The properties of a polyurethane are greatly influenced by the types of isocyanates and polyols used to make it. Long, flexible segments, contributed by the polyol, give soft, elastic polymer. High amounts of crosslinking give tough or rigid polymers. Long chains and low crosslinking give a polymer that is very stretchy, short chains with lots of crosslinks produce a hard polymer while long chains and intermediate crosslinking give a polymer useful for making foam. The crosslinking present in polyurethanes means that the polymer consists of a three-dimensional network and molecular weight is very high. In some respects a piece of polyurethane can be regarded as one giant molecule. One consequence of this is that typical polyurethanes do not soften or melt when they are heated; they are thermosetting polymers. The choices available for the isocyanates and polyols, in addition to other additives and processing conditions allow polyurethanes to have the very wide range of properties that make them such widely used polymers.
Isocyanates are very reactive materials. This makes them useful in making polymers but also requires special care in handling and use. The aromatic isocyanates, diphenylmethane diisocyanate (MDI) or toluene diisocyanate (TDI) are more reactive than aliphatic isocyanates, such as hexamethylene diisocyanate (HDI) or isophorone diisocyanate (IPDI).

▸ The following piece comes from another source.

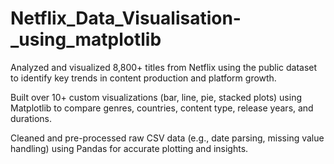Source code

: # Netflix_Data_Visualisation-_using_matplotlib

Analyzed and visualized 8,800+ titles from Netflix using the public dataset to identify key trends in content production and platform growth.

Built over 10+ custom visualizations (bar, line, pie, stacked plots) using Matplotlib to compare genres, countries, content type, release years, and durations.

Cleaned and pre-processed raw CSV data (e.g., date parsing, missing value handling) using Pandas for accurate plotting and insights.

Most of the isocyanates are difunctional, that is they have exactly two isocyanate groups per molecule. An important exception to this is polymeric diphenylmethane diisocyanate, which is a mixture of molecules with two, three, and four or more isocyanate groups. In cases like this the material has an average functionality greater than two, commonly 2.7.
Polyols are polymers in their own right and have on average two or more hydroxyl groups per molecule. Polyether polyols are mostly made by co-polymerizing ethylene oxide and propylene oxide with a suitable polyol precursor. Polyester polyols are made similarly to polyester polymers. The polyols used to make polyurethanes are not “pure” compounds since they are often mixtures of similar molecules with different molecular weights and mixtures of molecules that contain different numbers of hydroxyl groups, which is why the “average functionality” is often mentioned. Despite them being complex mixtures, industrial grade polyols have their composition sufficiently well controlled to produce polyurethanes having consistent properties. As mentioned earlier, it is the length of the polyol chain and the functionality that contribute much to the properties of the final polymer. Polyols used to make rigid polyurethanes have molecular weights in the hundreds, while those used to make flexible polyurethanes have molecular weights up to ten thousand or more.
The polymerization reaction makes a polymer containing the urethane linkage, —RNHCOOR′— and is catalyzed by tertiary amines, such as 1,4-diazabicyclo[2.2.2]octane (also called DABCO), and metallic compounds, such as dibutyltin dilaurate or bismuth octanoate. Alternatively, it can be promoted by ultraviolet light. This is often referred to as the gellation reaction or simply gelling.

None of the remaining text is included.